In early September 2014 the Huffington Post, a high-quality online news and opinion site launched in 2005, posted a series on the history of email. Soon afterward, it removed the series, posting this explanation: "Readers and media commentators alerted us to factual and sourcing issues in the series and, after an internal review, we removed it from the site."

The Huffington Post's fatal flaw was publishing as fact the fiction of V. A. Shiva Ayyadurai, an American email entrepreneur born in India who for years has claimed to have invented email.

According to the (retracted) article, quoting Ayyadurai, "The reality is this: in 1978, there was a 14-year-old boy and he was the first to create electronic office system. He called it email, a term that had never been used before, and then he went on and got official recognition by the U.S. government."

Ayyadurai was referring to his naming an electronic version of an interoffice mail system "EMAIL" and to his copyrighting this name in 1982. However, the generic version of email had been around for seven years, since U.S. Department of Defense contractor Ray Tomlinson sent a test email to himself in 1971 (openmap.bbn.com/~tomlinso/ray/home.html).

Email was standardized by RFC 524 in 1973 (tools.ietf.org/html/rfc524). RFC stands for Request for Comments and is a publication of the Internet Engineering Task Force and the Internet Society.

Tomlinson doesn't claim to be email's inventor, acknowledging others' contributions as well. Ayyadurai has no such modesty, at his own website and elsewhere. Ayyadurai is behind a number of different businesses, including EchoMail, an email management company.

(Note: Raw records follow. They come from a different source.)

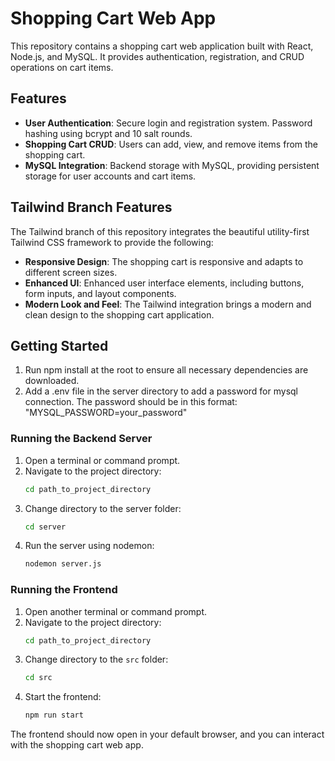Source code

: # Shopping Cart Web App

This repository contains a shopping cart web application built with React, Node.js, and MySQL. It provides authentication, registration, and CRUD operations on cart items.

## Features

- **User Authentication**: Secure login and registration system. Password hashing using bcrypt and 10 salt rounds.
- **Shopping Cart CRUD**: Users can add, view, and remove items from the shopping cart.
- **MySQL Integration**: Backend storage with MySQL, providing persistent storage for user accounts and cart items.

## Tailwind Branch Features

The Tailwind branch of this repository integrates the beautiful utility-first Tailwind CSS framework to provide the following:

- **Responsive Design**: The shopping cart is responsive and adapts to different screen sizes.
- **Enhanced UI**: Enhanced user interface elements, including buttons, form inputs, and layout components.
- **Modern Look and Feel**: The Tailwind integration brings a modern and clean design to the shopping cart application.

## Getting Started

1. Run npm install at the root to ensure all necessary dependencies are downloaded.
2. Add a .env file in the server directory to add a password for mysql connection. The password should be in this format: "MYSQL_PASSWORD=your_password"

### Running the Backend Server

1. Open a terminal or command prompt.
2. Navigate to the project directory:
    ```bash
    cd path_to_project_directory
    ```
3. Change directory to the server folder:
    ```bash
    cd server
    ```
4. Run the server using nodemon:
    ```bash
    nodemon server.js
    ```

### Running the Frontend

1. Open another terminal or command prompt.
2. Navigate to the project directory:
    ```bash
    cd path_to_project_directory
    ```
3. Change directory to the `src` folder:
    ```bash
    cd src
    ```
4. Start the frontend:
    ```bash
    npm run start
    ```

The frontend should now open in your default browser, and you can interact with the shopping cart web app.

The Huffington Post isn't the only publication to have been snookered in this way. In 2012 the Washington Post also falsely reported that Ayyadurai had invented email. In 2011 Time Magazine did the same. The bogus claims keep resurfacing, getting refuted, and resurfacing again.

The technology blog Gizmodo provides more details on the issue (www.gizmodo.com/5887480/the-inventor-of-email-did-not-invent-email).

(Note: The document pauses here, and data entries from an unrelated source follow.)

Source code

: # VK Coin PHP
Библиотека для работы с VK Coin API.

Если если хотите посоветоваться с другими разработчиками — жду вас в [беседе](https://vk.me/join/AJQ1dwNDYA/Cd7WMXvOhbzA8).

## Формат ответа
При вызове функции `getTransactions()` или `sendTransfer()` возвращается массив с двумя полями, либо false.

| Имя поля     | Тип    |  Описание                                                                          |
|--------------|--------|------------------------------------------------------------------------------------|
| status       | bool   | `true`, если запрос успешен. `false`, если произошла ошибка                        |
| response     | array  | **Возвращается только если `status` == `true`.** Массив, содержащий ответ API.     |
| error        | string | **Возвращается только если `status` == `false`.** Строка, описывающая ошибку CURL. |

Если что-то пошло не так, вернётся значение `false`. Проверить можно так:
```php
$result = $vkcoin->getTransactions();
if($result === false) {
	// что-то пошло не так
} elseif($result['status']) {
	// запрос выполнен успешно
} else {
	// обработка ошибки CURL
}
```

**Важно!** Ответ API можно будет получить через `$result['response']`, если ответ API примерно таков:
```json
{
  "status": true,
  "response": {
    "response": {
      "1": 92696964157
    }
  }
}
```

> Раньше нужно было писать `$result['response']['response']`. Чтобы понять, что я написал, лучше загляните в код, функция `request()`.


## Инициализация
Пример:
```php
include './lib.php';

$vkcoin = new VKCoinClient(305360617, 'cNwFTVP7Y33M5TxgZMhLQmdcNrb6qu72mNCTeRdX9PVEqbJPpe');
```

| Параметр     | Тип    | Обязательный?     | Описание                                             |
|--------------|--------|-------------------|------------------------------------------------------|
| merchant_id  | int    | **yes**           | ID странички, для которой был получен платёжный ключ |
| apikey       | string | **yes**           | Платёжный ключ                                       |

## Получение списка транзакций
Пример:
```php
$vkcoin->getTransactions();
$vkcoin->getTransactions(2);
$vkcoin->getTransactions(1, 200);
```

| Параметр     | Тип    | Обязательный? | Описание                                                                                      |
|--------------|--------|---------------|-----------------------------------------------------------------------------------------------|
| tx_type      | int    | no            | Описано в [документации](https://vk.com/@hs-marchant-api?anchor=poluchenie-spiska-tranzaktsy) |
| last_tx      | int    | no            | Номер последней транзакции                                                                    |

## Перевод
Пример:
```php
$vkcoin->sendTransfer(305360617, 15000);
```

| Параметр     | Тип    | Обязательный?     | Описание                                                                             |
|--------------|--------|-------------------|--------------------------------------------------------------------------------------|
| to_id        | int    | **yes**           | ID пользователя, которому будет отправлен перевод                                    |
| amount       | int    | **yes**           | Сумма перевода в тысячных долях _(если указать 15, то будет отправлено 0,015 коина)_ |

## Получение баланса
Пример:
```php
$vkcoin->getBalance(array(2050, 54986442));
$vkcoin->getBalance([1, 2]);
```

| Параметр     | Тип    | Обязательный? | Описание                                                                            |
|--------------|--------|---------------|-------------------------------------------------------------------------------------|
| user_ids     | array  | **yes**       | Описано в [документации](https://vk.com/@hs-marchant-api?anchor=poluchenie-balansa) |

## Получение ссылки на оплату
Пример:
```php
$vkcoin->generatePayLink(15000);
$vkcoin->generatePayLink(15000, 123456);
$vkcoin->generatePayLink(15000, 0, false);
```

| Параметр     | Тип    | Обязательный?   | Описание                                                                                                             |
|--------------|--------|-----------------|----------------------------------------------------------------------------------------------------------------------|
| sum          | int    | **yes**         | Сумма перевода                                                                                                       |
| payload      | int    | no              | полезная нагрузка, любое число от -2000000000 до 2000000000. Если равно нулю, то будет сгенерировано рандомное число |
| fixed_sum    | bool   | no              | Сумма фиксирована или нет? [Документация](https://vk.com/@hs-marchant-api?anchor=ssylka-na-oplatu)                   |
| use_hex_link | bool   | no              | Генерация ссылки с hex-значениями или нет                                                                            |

Though disinformation and misinformation exist in both the worlds of online and traditional journalism, standards for accuracy are weaker online. There are typically few or no gatekeepers to check if someone is exaggerating to impress others, neglecting to tell the whole truth by omitting important information, downplaying the significance of something known to be crucial, saying something in a deliberately ambiguous way to provide an out, or telling a barefaced lie.

As a general rule, texting and discussion areas are less reliable than websites because less care goes into creating the information on them. But everyone on occasion makes mistakes, even when considerable effort goes into avoiding them.

One reality of the online world is that people can position themselves as experts, and many do. You frequently see, for instance, lay people playing doctor or lawyer, offering opinions about complicated subjects, when it's clear that all they've done is Googled a medical article or court case and don't have a clue how to interpret its meaning or what its limitations are.

As a reader, you should be skeptical, not cynical, about information you come across, whether its source is a traditional or new media outlet. Ask yourself "Is it true?" Then also ask:

  • Does the site look professional? If a website is carefully constructed rather than slopped together, chances are greater that the information within it will be accurate. But looks can and do deceive. A flashy site can merely be a marketing front for quack health remedies or an illegal pyramid scheme.
  • Who's behind the information? Different sources employ different levels of thoroughness in research and fact-checking and different levels of objectivity.
  • Why is the person or organization presenting the information? Sources may have agendas, sometimes explicit, sometimes hidden.
  • Is the information paid for? Ads and advertorials, whether labeled or not, are inherently less credible than other information.
  • Does the information diverge from my current understanding? If it diverges widely and may affect an important decision, try to verify the same information with at least two other sources, and make sure those sources aren't copycatting the information from the same source.

Whether online or off, the byword is, and will likely always remain, Caveat lector—Let the reader beware.